And yet…… when they were evaluating speakers at Harman Kardon one of the qualities of the speaker that the listeners would evaluate and rate on a numerical scale was spaciousness. And yes, these were single speaker mono listening tests.

Hmmmmmmmm
 
And yet…… when they were evaluating speakers at Harman Kardon one of the qualities of the speaker that the listeners would evaluate and rate on a numerical scale was spaciousness. And yes, these were single speaker mono listening tests.

Hmmmmmmmm
 
Let's attack this subject from a different angle.
Let's say that you have a stereo recording that you know well, and YOU think that it has good soundstage, played in normal stereo in your room.
1) Play it in mono through one speaker only. Can you hear the soundstage? I would guess that the answer is ,"No!".
2) Play it in mono, but through the two speakers that you have, placed in the same locations that you always use. What I'm talking about here is playing L+R through the right speaker and L+R through the left speaker; two-speaker mono, not stereo. Do you hear a soundstage?
3) Can you force yourself, by whatever means at your disposal, to hear a soundstage with the two speakers each playing a mono signal?

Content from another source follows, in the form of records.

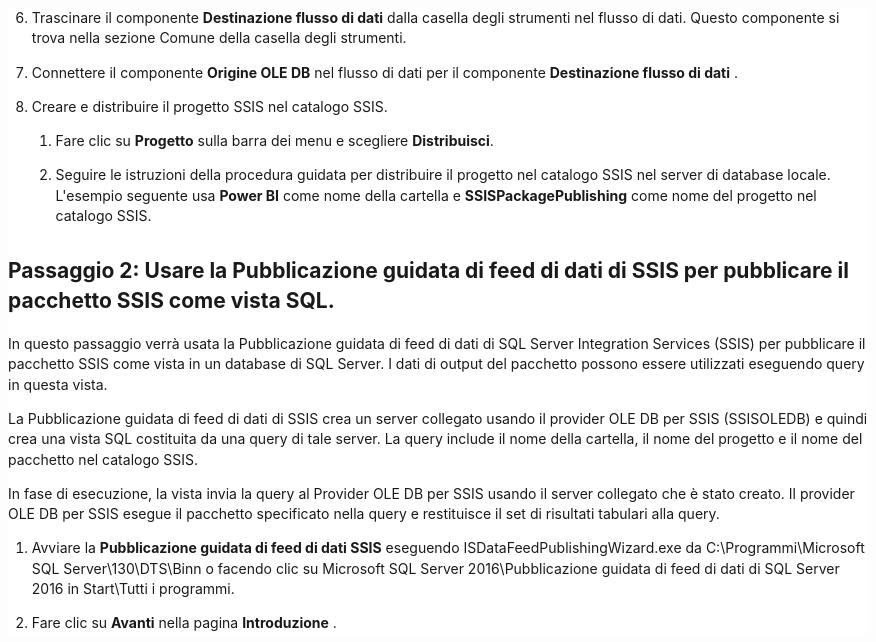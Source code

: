 6.  Trascinare il componente **Destinazione flusso di dati** dalla casella degli strumenti nel flusso di dati. Questo componente si trova nella sezione Comune della casella degli strumenti.  
  
7.  Connettere il componente **Origine OLE DB** nel flusso di dati per il componente **Destinazione flusso di dati** .  
  
8.  Creare e distribuire il progetto SSIS nel catalogo SSIS.  
  
    1.  Fare clic su **Progetto** sulla barra dei menu e scegliere **Distribuisci**.  
  
    2.  Seguire le istruzioni della procedura guidata per distribuire il progetto nel catalogo SSIS nel server di database locale. L'esempio seguente usa **Power BI** come nome della cartella e **SSISPackagePublishing** come nome del progetto nel catalogo SSIS.  
  
## <a name="step-2-use-the-ssis-data-feed-publishing-wizard-to-publish-ssis-package-as-a-sql-view"></a>Passaggio 2: Usare la Pubblicazione guidata di feed di dati di SSIS per pubblicare il pacchetto SSIS come vista SQL.  
 In questo passaggio verrà usata la Pubblicazione guidata di feed di dati di SQL Server Integration Services (SSIS) per pubblicare il pacchetto SSIS come vista in un database di SQL Server. I dati di output del pacchetto possono essere utilizzati eseguendo query in questa vista.  
  
 La Pubblicazione guidata di feed di dati di SSIS crea un server collegato usando il provider OLE DB per SSIS (SSISOLEDB) e quindi crea una vista SQL costituita da una query di tale server. La query include il nome della cartella, il nome del progetto e il nome del pacchetto nel catalogo SSIS.  
  
 In fase di esecuzione, la vista invia la query al Provider OLE DB per SSIS usando il server collegato che è stato creato. Il provider OLE DB per SSIS esegue il pacchetto specificato nella query e restituisce il set di risultati tabulari alla query.  
  
1.  Avviare la **Pubblicazione guidata di feed di dati SSIS** eseguendo ISDataFeedPublishingWizard.exe da C:\Programmi\Microsoft SQL Server\130\DTS\Binn o facendo clic su Microsoft SQL Server 2016\Pubblicazione guidata di feed di dati di SQL Server 2016 in Start\Tutti i programmi.  
  
2.  Fare clic su **Avanti** nella pagina **Introduzione** .  
  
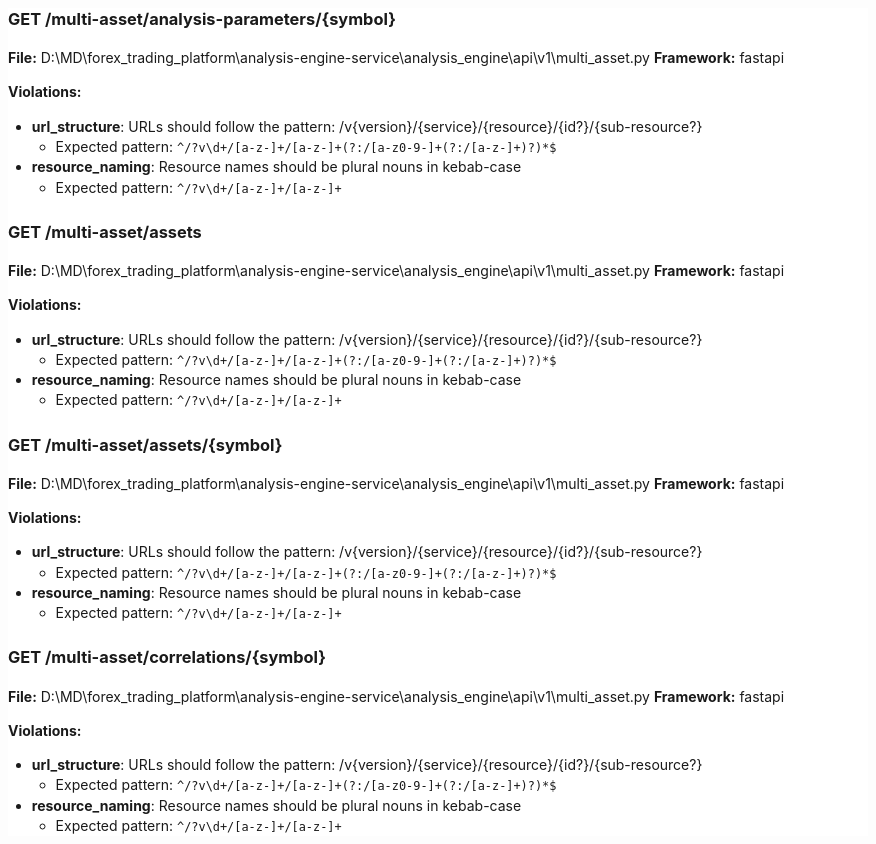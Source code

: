 ### GET /multi-asset/analysis-parameters/{symbol}

**File:** D:\MD\forex_trading_platform\analysis-engine-service\analysis_engine\api\v1\multi_asset.py
**Framework:** fastapi

**Violations:**

- **url_structure**: URLs should follow the pattern: /v{version}/{service}/{resource}/{id?}/{sub-resource?}
  - Expected pattern: `^/?v\d+/[a-z-]+/[a-z-]+(?:/[a-z0-9-]+(?:/[a-z-]+)?)*$`
- **resource_naming**: Resource names should be plural nouns in kebab-case
  - Expected pattern: `^/?v\d+/[a-z-]+/[a-z-]+`

### GET /multi-asset/assets

**File:** D:\MD\forex_trading_platform\analysis-engine-service\analysis_engine\api\v1\multi_asset.py
**Framework:** fastapi

**Violations:**

- **url_structure**: URLs should follow the pattern: /v{version}/{service}/{resource}/{id?}/{sub-resource?}
  - Expected pattern: `^/?v\d+/[a-z-]+/[a-z-]+(?:/[a-z0-9-]+(?:/[a-z-]+)?)*$`
- **resource_naming**: Resource names should be plural nouns in kebab-case
  - Expected pattern: `^/?v\d+/[a-z-]+/[a-z-]+`

### GET /multi-asset/assets/{symbol}

**File:** D:\MD\forex_trading_platform\analysis-engine-service\analysis_engine\api\v1\multi_asset.py
**Framework:** fastapi

**Violations:**

- **url_structure**: URLs should follow the pattern: /v{version}/{service}/{resource}/{id?}/{sub-resource?}
  - Expected pattern: `^/?v\d+/[a-z-]+/[a-z-]+(?:/[a-z0-9-]+(?:/[a-z-]+)?)*$`
- **resource_naming**: Resource names should be plural nouns in kebab-case
  - Expected pattern: `^/?v\d+/[a-z-]+/[a-z-]+`

### GET /multi-asset/correlations/{symbol}

**File:** D:\MD\forex_trading_platform\analysis-engine-service\analysis_engine\api\v1\multi_asset.py
**Framework:** fastapi

**Violations:**

- **url_structure**: URLs should follow the pattern: /v{version}/{service}/{resource}/{id?}/{sub-resource?}
  - Expected pattern: `^/?v\d+/[a-z-]+/[a-z-]+(?:/[a-z0-9-]+(?:/[a-z-]+)?)*$`
- **resource_naming**: Resource names should be plural nouns in kebab-case
  - Expected pattern: `^/?v\d+/[a-z-]+/[a-z-]+`
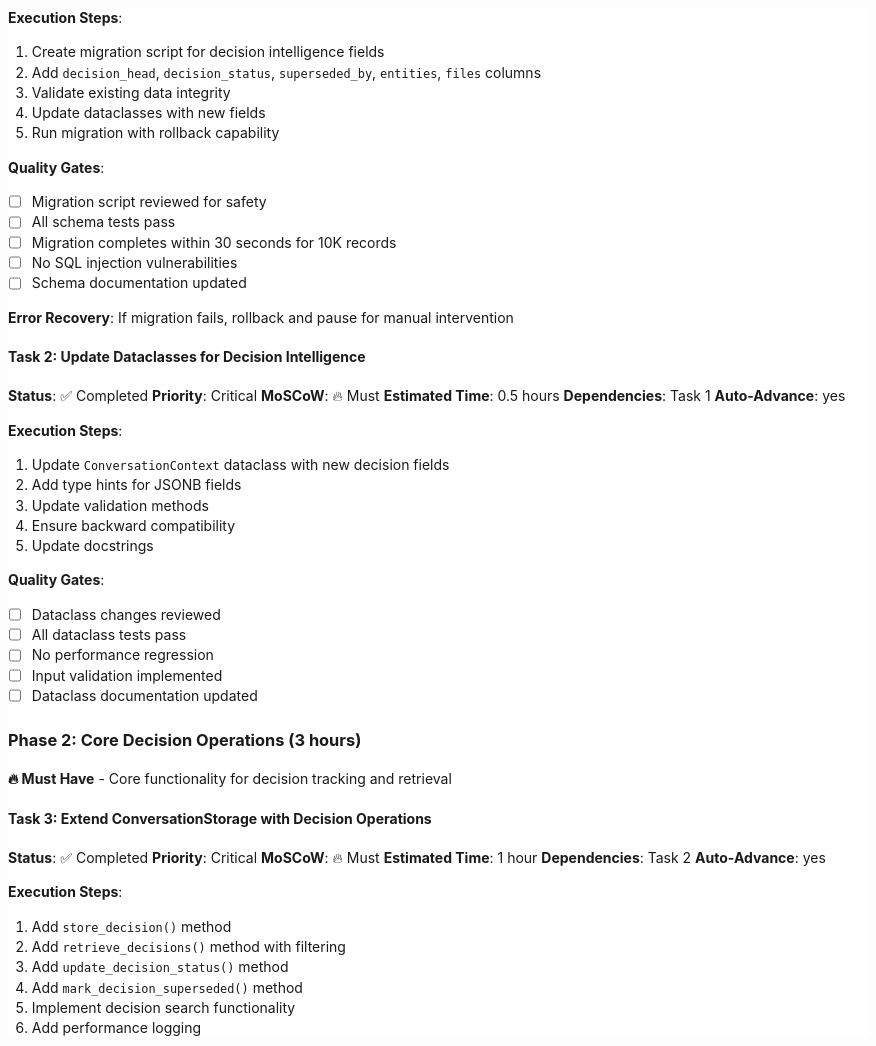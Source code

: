 **Execution Steps**:
1. Create migration script for decision intelligence fields
2. Add `decision_head`, `decision_status`, `superseded_by`, `entities`, `files` columns
3. Validate existing data integrity
4. Update dataclasses with new fields
5. Run migration with rollback capability

**Quality Gates**:
- [ ] Migration script reviewed for safety
- [ ] All schema tests pass
- [ ] Migration completes within 30 seconds for 10K records
- [ ] No SQL injection vulnerabilities
- [ ] Schema documentation updated

**Error Recovery**: If migration fails, rollback and pause for manual intervention

#### Task 2: Update Dataclasses for Decision Intelligence
**Status**: ✅ Completed
**Priority**: Critical
**MoSCoW**: 🔥 Must
**Estimated Time**: 0.5 hours
**Dependencies**: Task 1
**Auto-Advance**: yes

**Execution Steps**:
1. Update `ConversationContext` dataclass with new decision fields
2. Add type hints for JSONB fields
3. Update validation methods
4. Ensure backward compatibility
5. Update docstrings

**Quality Gates**:
- [ ] Dataclass changes reviewed
- [ ] All dataclass tests pass
- [ ] No performance regression
- [ ] Input validation implemented
- [ ] Dataclass documentation updated

### Phase 2: Core Decision Operations (3 hours)
**🔥 Must Have** - Core functionality for decision tracking and retrieval

#### Task 3: Extend ConversationStorage with Decision Operations
**Status**: ✅ Completed
**Priority**: Critical
**MoSCoW**: 🔥 Must
**Estimated Time**: 1 hour
**Dependencies**: Task 2
**Auto-Advance**: yes

**Execution Steps**:
1. Add `store_decision()` method
2. Add `retrieve_decisions()` method with filtering
3. Add `update_decision_status()` method
4. Add `mark_decision_superseded()` method
5. Implement decision search functionality
6. Add performance logging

If you can, then the only mechanism that I can think of allowing you to do this is the force of memory, which is imagination.
If you cannot, then I would posit that the soundstage derives from a conventional stereo signal and NOT from imagination.

Am I wrong?

Jim

The width of the soundstage will of course be lost, but the depth of the soundstage will still be there as that is dependent on the distance between the microphones and the sound sources (and the room reflections of the recorded space). But it will of course be harder to distinguish that soundstage depth as all the sounds will now be stacked upon each other as they no longer spread out in the horizontal plane (which will further help us to separate all the different sounds as unique sounds in the recording).
 
The width of the soundstage will of course be lost, but the depth of the soundstage will still be there as that is dependent on the distance between the microphones and the sound sources (and the room reflections of the recorded space). But it will of course be harder to distinguish that soundstage depth as all the sounds will now be stacked upon each other as they no longer spread out in the horizontal plane (which will further help us to separate all the different sounds as unique sounds in the recording).
Not a bad point. When you composite photos, you purposely lose contrast, saturation, and acuity for objects you wish to appear farther away, i.e., behind the more contrasty, saturated, and sharp images in front. Shelving the top end, compressing the dynamic, and reducing volume would have much the same effect.
 
No there is no way I -or anyone- can hear a soundstage in decent classical recordings when stuff operates in mono through both speakers. The notion is ludicrous honestly.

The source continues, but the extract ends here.